**Task**. From the records below, copy every line that contains the word "java".

**Data provided**.
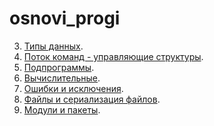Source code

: # osnovi_progi



3. [Типы данных]().
4. [Поток команд - управляющие структуры]().
5. [Подпрограммы]().
6. [Вычислительные]().
7. [Ошибки и исключения]().
8. [Файлы и сериализация файлов]().
9. [Модули и пакеты]().
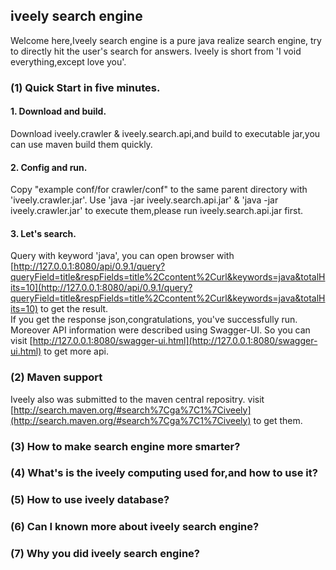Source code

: ## iveely search engine
Welcome here,Iveely search engine is a pure java realize search engine, try to directly hit the user's search for answers.
Iveely is short from 'I void everything,except love you'.
### (1) Quick Start in five minutes.
#### 1. Download and build.
Download iveely.crawler & iveely.search.api,and build to executable jar,you can use maven build them quickly.
#### 2. Config and run.
Copy "example conf/for crawler/conf" to the same parent directory with 'iveely.crawler.jar'.
Use 'java -jar iveely.search.api.jar' & 'java -jar iveely.crawler.jar' to execute them,please run iveely.search.api.jar first.
#### 3. Let's search.
Query with keyword 'java', you can open browser with [http://127.0.0.1:8080/api/0.9.1/query?queryField=title&respFields=title%2Ccontent%2Curl&keywords=java&totalHits=10](http://127.0.0.1:8080/api/0.9.1/query?queryField=title&respFields=title%2Ccontent%2Curl&keywords=java&totalHits=10) to get the result.<br/>
If you get the response json,congratulations, you've successfully run.<br/>
Moreover API information were described using Swagger-UI. So you can visit [http://127.0.0.1:8080/swagger-ui.html](http://127.0.0.1:8080/swagger-ui.html) to get more api.
### (2) Maven support
Iveely also was submitted to the maven central repositry. visit [http://search.maven.org/#search%7Cga%7C1%7Civeely](http://search.maven.org/#search%7Cga%7C1%7Civeely) to get them.
### (3) How to make search engine more smarter?
### (4) What's is the iveely computing used for,and how to use it?
### (5) How to use iveely database?
### (6) Can I known more about iveely search engine?
### (7) Why you did iveely search engine?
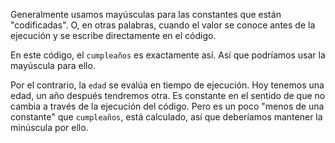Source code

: Generalmente usamos mayúsculas para las constantes que están "codificadas". O, en otras palabras, cuando el valor se conoce antes de la ejecución y se escribe directamente en el código.

En este código, el `cumpleaños` es exactamente así. Así que podríamos usar la mayúscula para ello.

Por el contrario, la `edad` se evalúa en tiempo de ejecución. Hoy tenemos una edad, un año después tendremos otra. Es constante en el sentido de que no cambia a través de la ejecución del código. Pero es un poco "menos de una constante" que `cumpleaños`, está calculado, así que deberíamos mantener la minúscula por ello.
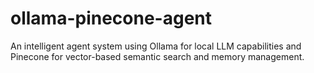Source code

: # ollama-pinecone-agent
An intelligent agent system using Ollama for local LLM capabilities and Pinecone for vector-based semantic search and memory management.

**Solution to this problem**.
Welcome here,Iveely search engine is a pure java realize search engine, try to directly hit the user's search for answers.
Use 'java -jar iveely.search.api.jar' & 'java -jar iveely.crawler.jar' to execute them,please run iveely.search.api.jar first.
Query with keyword 'java', you can open browser with [http://127.0.0.1:8080/api/0.9.1/query?queryField=title&respFields=title%2Ccontent%2Curl&keywords=java&totalHits=10](http://127.0.0.1:8080/api/0.9.1/query?queryField=title&respFields=title%2Ccontent%2Curl&keywords=java&totalHits=10) to get the result.<br/>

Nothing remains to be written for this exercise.